## What you should do
Extract, in full, the lines below, beginning at the first and ending with the line that contains "## Execution Output". Pictures do not belong in the copy.
BEGIN
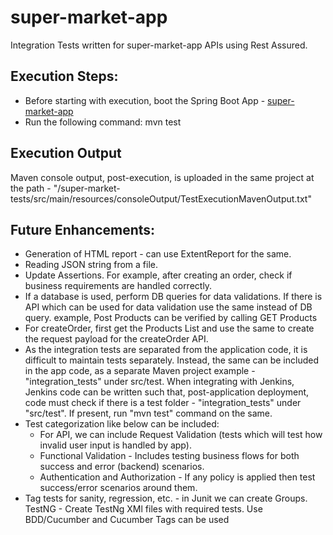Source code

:# super-market-app

Integration Tests written for super-market-app APIs using Rest Assured.

## Execution Steps:
- Before starting with execution, boot the Spring Boot App - [super-market-app](https://github.com/swatifulari/super-market-app)
- Run the following command: mvn test



## Execution Output
Maven console output, post-execution, is uploaded in the same project at the path - "/super-market-tests/src/main/resources/consoleOutput/TestExecutionMavenOutput.txt"

## Future Enhancements:
- Generation of HTML report - can use ExtentReport for the same.
- Reading JSON string from a file.
- Update Assertions. For example, after creating an order, check if business requirements are handled correctly.
- If a database is used, perform DB queries for data validations. If there is API which can be used for data validation use the same instead of DB query. example, Post Products can be verified by calling GET Products
- For createOrder, first get the Products List and use the same to create the request payload for the createOrder API.
- As the integration tests are separated from the application code, it is difficult to maintain tests separately. Instead, the same can be included in the app code, as a separate Maven project example - "integration_tests" under src/test. When integrating with Jenkins, Jenkins code can be written such that, post-application deployment, code must check if there is a test folder - "integration_tests" under "src/test". If present, run "mvn test" command on the same.
- Test categorization like below can be included:
  - For API, we can include Request Validation (tests which will test how invalid user input is handled by app).
  - Functional Validation - Includes testing business flows for both success and error (backend) scenarios.
  - Authentication and Authorization - If any policy is applied then test success/error scenarios around them.
- Tag tests for sanity, regression, etc. - in Junit we can create Groups. TestNG - Create TestNg XMl files with required tests. Use BDD/Cucumber and Cucumber Tags can be used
END
## Task result
Source code

:# super-market-app

Integration Tests written for super-market-app APIs using Rest Assured.

## Execution Steps:
- Before starting with execution, boot the Spring Boot App - [super-market-app](https://github.com/swatifulari/super-market-app)
- Run the following command: mvn test



## Execution Output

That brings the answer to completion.